Saturday, July 05, 2025

Tending a Garden of Thoughts

Rereading last week's blog post made me feel a bit more hopeful than I am now. Today, I'm writing this from a pub where I just ordered a bucket of Hoegaartens. In between sips of refreshing wheat beer, I'm typing these lines on my old MacBook Air, reflecting on the conversation I just had over lunch with M.

As always, I just wanted to offer thoughts for her to reflect upon, so that they may germinate in their own time. I do not expect her to change overnight. She values my advice, but I know it is not so easy for people to pull themselves together in an instant.

If I have a mission in life at all, it is to sow seeds; and in time they shall germinate. This blog post is a seed. If you are reading this, and for some miraculous reason, still continue reading, then my thoughts are germinating somewhere, in some foreign soil. What fruits they may bear, I do not know and do not choose to care at this point. 
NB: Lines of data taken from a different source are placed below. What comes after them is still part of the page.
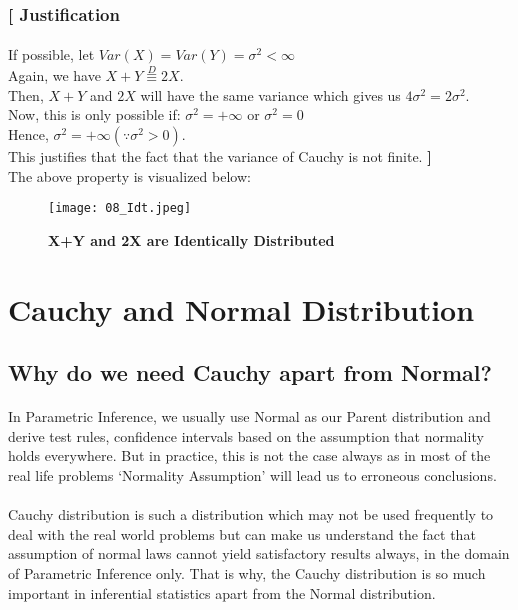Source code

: \documentclass[12pt, fleqn, a4paper]{article}
\begin{document}
\begin{itemize}
	\subsubsection*{[ Justification}
	\paragraph{} If possible, let \(Var(X)=Var(Y)=\sigma^2< \infty\) \\ Again, we have \(X+Y\stackrel{D}{\equiv}2X\).
	\\ Then, \(X+Y\) and \(2X\) will have the same variance which gives us \(4\sigma^2=2\sigma^2\). \\ Now, this is only possible if: \(\sigma^2=+\infty\) or \(\sigma^2=0\) \\
	Hence, \(\sigma^2=+\infty\)\qquad \((\because\sigma^2>0)\). \\ This justifies that the fact that the variance of Cauchy is not finite. \textbf{]} \\
	The above property is visualized below: 
	\begin{figure}[H] \centering
		\texttt{[image: 08\_Idt.jpeg]}
		\caption{\textbf{X+Y and 2X are Identically Distributed}}
	\end{figure}
	\end{itemize}
	
	\newpage
	\section{Cauchy and Normal Distribution}
	\subsection{Why do we need Cauchy apart from Normal?}
	\paragraph{} In Parametric Inference, we usually use Normal as our Parent distribution and derive test rules, confidence intervals based on the assumption that normality holds everywhere. But in practice, this is not the case always as in most of the real life problems `Normality Assumption' will lead us to erroneous conclusions. 
	\paragraph{} Cauchy distribution is such a distribution which may not be used frequently to deal with the real world problems but can make us understand the fact that assumption of normal laws cannot yield satisfactory results always, in the domain of Parametric Inference only. That is why, the Cauchy distribution is so much important in inferential statistics apart from the Normal distribution. 
	
\end{document}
I will continue sipping my cups of tea and mugs of beer, typing words into the ether, writing into the akasha, a gardener tending to its small plot of cyberspace. All I do is till the soil, sow my seeds and water them. 

I do not dictate the type of plants or trees they will grow into, let alone the types of fruits, if any, that they will bear. I'll be happy if they grow at all. Perhaps there will be a profusion of colourful flowers and voluptuous fruits someday. I carry no expectations. I simply fire off and forget. 

Who am I to advise anyone when I have been many times, a poor student of my very own teachings? Perhaps I find solace in the fact that I too am human and despite my many failings, I always know exactly why I failed. And this blog is an attempt to make sense of many of my very own failings. If no one else hears these words, I am not disappointed because, at the end of the day, I am only attempting to advise myself.

We are all fellow travellers in this journey called life. A quick search confirmed my vague memory of having written this before. On October 7, 2003, (forgive me for quoting myself for once!) I wrote in post entitled Traveller's Tales:

All of us have been put on different roads in life from the moment of our birth. No two roads are the same as in no two lives are alike. Sometimes our roads do intersect. And when people come to me for advise, I can only tell them what travelling on my paticular road has been like--two travellers exchanging notes momentarily at an intersection. All I can offer are my own traveller's tales. And then we both proceed to choose our own paths ahead.

I feel exactly the same way now. Perhaps I'll forever be rehashing the same themes in my blog; I would prefer to see them as the thematic ideas and their subsequent developments in a classical sonata form.  

Imagine all the clicks and searches you've made on the Net, which brought you, for some inevitable reason here. Perhaps our paths have crossed before in this or previous lives. This life may appear singular and precious at this point in time, from the limited vantage point of your existence now, but the tapestry of life is vast, and we are but strands in a larger motif, interwoven in space and time, 

I have drunk two bottles of Hoegaartens while typing these words. I shall complete this week's rambling of mine, having unburdened my thoughts, satiated by beer and looking forward to grabbing something simple for dinner, while I switch to my fountain pen and journal, to further my deliberations. This moment in time, these words that ring in your mind--may they find a fertile soil to germinate.